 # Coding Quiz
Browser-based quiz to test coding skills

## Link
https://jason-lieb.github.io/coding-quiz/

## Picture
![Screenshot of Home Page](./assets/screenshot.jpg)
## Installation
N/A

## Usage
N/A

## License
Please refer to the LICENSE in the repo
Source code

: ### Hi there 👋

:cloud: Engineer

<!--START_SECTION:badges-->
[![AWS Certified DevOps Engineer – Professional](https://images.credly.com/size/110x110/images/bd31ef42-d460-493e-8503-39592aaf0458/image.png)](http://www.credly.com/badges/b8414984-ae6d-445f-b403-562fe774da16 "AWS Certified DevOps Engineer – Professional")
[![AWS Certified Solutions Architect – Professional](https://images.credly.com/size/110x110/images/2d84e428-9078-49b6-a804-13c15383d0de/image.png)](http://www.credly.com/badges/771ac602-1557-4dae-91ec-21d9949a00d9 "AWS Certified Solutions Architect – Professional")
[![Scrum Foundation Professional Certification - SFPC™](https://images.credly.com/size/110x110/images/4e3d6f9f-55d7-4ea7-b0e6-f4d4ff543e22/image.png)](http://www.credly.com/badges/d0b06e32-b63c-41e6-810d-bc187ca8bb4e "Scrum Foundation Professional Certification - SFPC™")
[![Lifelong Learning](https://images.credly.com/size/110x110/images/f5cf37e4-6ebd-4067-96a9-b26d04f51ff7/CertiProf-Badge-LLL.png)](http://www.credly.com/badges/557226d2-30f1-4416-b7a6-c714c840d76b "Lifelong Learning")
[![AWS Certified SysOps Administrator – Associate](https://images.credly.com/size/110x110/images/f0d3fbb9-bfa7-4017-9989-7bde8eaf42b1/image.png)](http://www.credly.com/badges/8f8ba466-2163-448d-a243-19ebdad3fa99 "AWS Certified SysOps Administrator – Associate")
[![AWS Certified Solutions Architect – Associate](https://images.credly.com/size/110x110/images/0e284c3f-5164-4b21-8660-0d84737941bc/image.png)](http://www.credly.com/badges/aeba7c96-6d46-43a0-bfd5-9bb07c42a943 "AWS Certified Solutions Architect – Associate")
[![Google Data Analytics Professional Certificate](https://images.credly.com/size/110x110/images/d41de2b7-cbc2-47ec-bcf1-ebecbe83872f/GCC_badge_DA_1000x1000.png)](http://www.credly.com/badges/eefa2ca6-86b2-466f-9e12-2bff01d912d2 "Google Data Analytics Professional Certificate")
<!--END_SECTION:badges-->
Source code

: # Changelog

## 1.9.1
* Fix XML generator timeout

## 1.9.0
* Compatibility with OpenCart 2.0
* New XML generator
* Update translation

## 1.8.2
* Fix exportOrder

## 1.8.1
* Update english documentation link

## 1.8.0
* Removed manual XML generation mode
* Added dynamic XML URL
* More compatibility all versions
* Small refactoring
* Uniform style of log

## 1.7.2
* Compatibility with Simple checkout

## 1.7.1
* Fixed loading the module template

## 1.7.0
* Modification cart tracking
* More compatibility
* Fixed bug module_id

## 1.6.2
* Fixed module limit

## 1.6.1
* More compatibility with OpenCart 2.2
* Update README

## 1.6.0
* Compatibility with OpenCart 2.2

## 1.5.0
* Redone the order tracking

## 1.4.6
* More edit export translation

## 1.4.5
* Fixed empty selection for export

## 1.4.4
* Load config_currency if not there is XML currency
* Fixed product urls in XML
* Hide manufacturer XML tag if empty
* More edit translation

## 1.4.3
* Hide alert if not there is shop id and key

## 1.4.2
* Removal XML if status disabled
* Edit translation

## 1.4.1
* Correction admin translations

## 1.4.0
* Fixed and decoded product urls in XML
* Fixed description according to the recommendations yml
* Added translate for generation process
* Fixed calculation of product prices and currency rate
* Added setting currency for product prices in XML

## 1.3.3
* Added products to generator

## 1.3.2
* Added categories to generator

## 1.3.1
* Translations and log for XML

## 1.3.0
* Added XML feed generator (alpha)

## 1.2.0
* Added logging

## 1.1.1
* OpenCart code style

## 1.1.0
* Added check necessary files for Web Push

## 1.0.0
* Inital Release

[TASK PROMPT]
Every line above needs to be repeated exactly as shown.

[RESULT OF THIS TASK]
 # Coding Quiz
Browser-based quiz to test coding skills

## Link
https://jason-lieb.github.io/coding-quiz/

## Picture
![Screenshot of Home Page](./assets/screenshot.jpg)
## Installation
N/A

## Usage
N/A

## License
Please refer to the LICENSE in the repo
Source code

: ### Hi there 👋

:cloud: Engineer

<!--START_SECTION:badges-->
[![AWS Certified DevOps Engineer – Professional](https://images.credly.com/size/110x110/images/bd31ef42-d460-493e-8503-39592aaf0458/image.png)](http://www.credly.com/badges/b8414984-ae6d-445f-b403-562fe774da16 "AWS Certified DevOps Engineer – Professional")
[![AWS Certified Solutions Architect – Professional](https://images.credly.com/size/110x110/images/2d84e428-9078-49b6-a804-13c15383d0de/image.png)](http://www.credly.com/badges/771ac602-1557-4dae-91ec-21d9949a00d9 "AWS Certified Solutions Architect – Professional")
[![Scrum Foundation Professional Certification - SFPC™](https://images.credly.com/size/110x110/images/4e3d6f9f-55d7-4ea7-b0e6-f4d4ff543e22/image.png)](http://www.credly.com/badges/d0b06e32-b63c-41e6-810d-bc187ca8bb4e "Scrum Foundation Professional Certification - SFPC™")
[![Lifelong Learning](https://images.credly.com/size/110x110/images/f5cf37e4-6ebd-4067-96a9-b26d04f51ff7/CertiProf-Badge-LLL.png)](http://www.credly.com/badges/557226d2-30f1-4416-b7a6-c714c840d76b "Lifelong Learning")
[![AWS Certified SysOps Administrator – Associate](https://images.credly.com/size/110x110/images/f0d3fbb9-bfa7-4017-9989-7bde8eaf42b1/image.png)](http://www.credly.com/badges/8f8ba466-2163-448d-a243-19ebdad3fa99 "AWS Certified SysOps Administrator – Associate")
[![AWS Certified Solutions Architect – Associate](https://images.credly.com/size/110x110/images/0e284c3f-5164-4b21-8660-0d84737941bc/image.png)](http://www.credly.com/badges/aeba7c96-6d46-43a0-bfd5-9bb07c42a943 "AWS Certified Solutions Architect – Associate")
[![Google Data Analytics Professional Certificate](https://images.credly.com/size/110x110/images/d41de2b7-cbc2-47ec-bcf1-ebecbe83872f/GCC_badge_DA_1000x1000.png)](http://www.credly.com/badges/eefa2ca6-86b2-466f-9e12-2bff01d912d2 "Google Data Analytics Professional Certificate")
<!--END_SECTION:badges-->
Source code

: # Changelog

## 1.9.1
* Fix XML generator timeout

## 1.9.0
* Compatibility with OpenCart 2.0
* New XML generator
* Update translation

## 1.8.2
* Fix exportOrder

## 1.8.1
* Update english documentation link

## 1.8.0
* Removed manual XML generation mode
* Added dynamic XML URL
* More compatibility all versions
* Small refactoring
* Uniform style of log

## 1.7.2
* Compatibility with Simple checkout

## 1.7.1
* Fixed loading the module template

## 1.7.0
* Modification cart tracking
* More compatibility
* Fixed bug module_id

## 1.6.2
* Fixed module limit

## 1.6.1
* More compatibility with OpenCart 2.2
* Update README

## 1.6.0
* Compatibility with OpenCart 2.2

## 1.5.0
* Redone the order tracking

## 1.4.6
* More edit export translation

## 1.4.5
* Fixed empty selection for export

## 1.4.4
* Load config_currency if not there is XML currency
* Fixed product urls in XML
* Hide manufacturer XML tag if empty
* More edit translation

## 1.4.3
* Hide alert if not there is shop id and key

## 1.4.2
* Removal XML if status disabled
* Edit translation

## 1.4.1
* Correction admin translations

## 1.4.0
* Fixed and decoded product urls in XML
* Fixed description according to the recommendations yml
* Added translate for generation process
* Fixed calculation of product prices and currency rate
* Added setting currency for product prices in XML

## 1.3.3
* Added products to generator

## 1.3.2
* Added categories to generator

## 1.3.1
* Translations and log for XML

## 1.3.0
* Added XML feed generator (alpha)

## 1.2.0
* Added logging

## 1.1.1
* OpenCart code style

## 1.1.0
* Added check necessary files for Web Push

## 1.0.0
* Inital Release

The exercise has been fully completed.